Appendix C: Authentication & Session Setup
DOCUMENT CATEGORY: Reference SCOPE: Authentication setup PURPOSE: Azure authentication options MASTER REFERENCE: Microsoft Learn - Azure Auth
Status: Active
This appendix consolidates the authentication options used throughout the runbook so you can quickly establish a valid Azure session in your preferred shell.
Ensure you have the appropriate Azure permissions for the stage you're executing. Most Azure Foundation stages require Contributor or Owner role at the subscription level.
Execution Options
- Azure PowerShell (Windows/PowerShell)
- Azure CLI in PowerShell
- Azure CLI (Bash)
- Service Principal Authentication
Use this method when running PowerShell scripts on Windows or in PowerShell Core with the Az module.

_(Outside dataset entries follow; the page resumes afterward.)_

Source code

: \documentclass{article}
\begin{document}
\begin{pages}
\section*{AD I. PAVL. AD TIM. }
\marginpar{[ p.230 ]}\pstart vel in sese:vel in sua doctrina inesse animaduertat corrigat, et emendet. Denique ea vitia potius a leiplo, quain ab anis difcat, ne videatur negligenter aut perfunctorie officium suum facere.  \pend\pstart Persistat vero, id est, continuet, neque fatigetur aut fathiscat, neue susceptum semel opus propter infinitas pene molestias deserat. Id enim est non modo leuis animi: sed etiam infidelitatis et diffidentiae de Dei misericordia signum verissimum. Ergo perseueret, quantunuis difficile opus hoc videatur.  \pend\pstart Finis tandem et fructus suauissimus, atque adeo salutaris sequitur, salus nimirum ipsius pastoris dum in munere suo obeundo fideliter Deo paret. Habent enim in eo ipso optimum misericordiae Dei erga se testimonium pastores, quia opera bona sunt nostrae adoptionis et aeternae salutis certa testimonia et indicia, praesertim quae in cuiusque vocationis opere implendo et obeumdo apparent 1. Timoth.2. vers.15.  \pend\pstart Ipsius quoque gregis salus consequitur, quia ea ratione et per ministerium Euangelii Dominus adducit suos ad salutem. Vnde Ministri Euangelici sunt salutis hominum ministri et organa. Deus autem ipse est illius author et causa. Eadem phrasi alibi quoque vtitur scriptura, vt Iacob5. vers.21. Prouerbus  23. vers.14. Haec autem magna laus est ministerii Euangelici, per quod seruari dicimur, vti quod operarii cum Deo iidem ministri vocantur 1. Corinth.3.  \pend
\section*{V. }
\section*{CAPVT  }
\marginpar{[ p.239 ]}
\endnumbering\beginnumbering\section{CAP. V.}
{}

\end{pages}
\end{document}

# Variables - Update these to match your environment
$TenantId = "your-tenant-id-here" # Azure AD Tenant ID
$SubscriptionId = "your-subscription-id" # Target Azure Subscription ID
# Connect to Azure (interactive login)
Connect-AzAccount -TenantId $TenantId
# Set the subscription context
Set-AzContext -SubscriptionId $SubscriptionId
# Verify connection
Write-Host "Connected to Azure:" -ForegroundColor Green
Get-AzContext | Select-Object Name, Account, Environment, Subscription, Tenant
Device Code Authentication (Headless/Remote Sessions)
Use device code authentication when running from a remote session without browser access:
Connect-AzAccount -TenantId $TenantId -SubscriptionId $SubscriptionId -DeviceCode
Use this method when running Azure CLI commands from a PowerShell terminal.
# Variables - Update these to match your environment
$TenantId = "your-tenant-id-here" # Azure AD Tenant ID
$SubscriptionId = "your-subscription-id" # Target Azure Subscription ID
# Connect to Azure
az login --tenant $TenantId
# Set the subscription context
az account set --subscription $SubscriptionId
# Verify connection
Write-Host "Connected to Azure:" -ForegroundColor Green
az account show --output table
Use this method when running Azure CLI commands from a Bash terminal on Linux or macOS.
#!/bin/bash
# Variables - Update these to match your environment
TENANT_ID="your-tenant-id-here" # Azure AD Tenant ID
SUBSCRIPTION_ID="your-subscription-id" # Target Azure Subscription ID
# Connect to Azure
az login --tenant "$TENANT_ID"
# Set the subscription context
az account set --subscription "$SUBSCRIPTION_ID"
# Verify connection
echo "Connected to Azure:"
az account show --output table
Use service principal authentication for automation, CI/CD pipelines, and non-interactive scenarios.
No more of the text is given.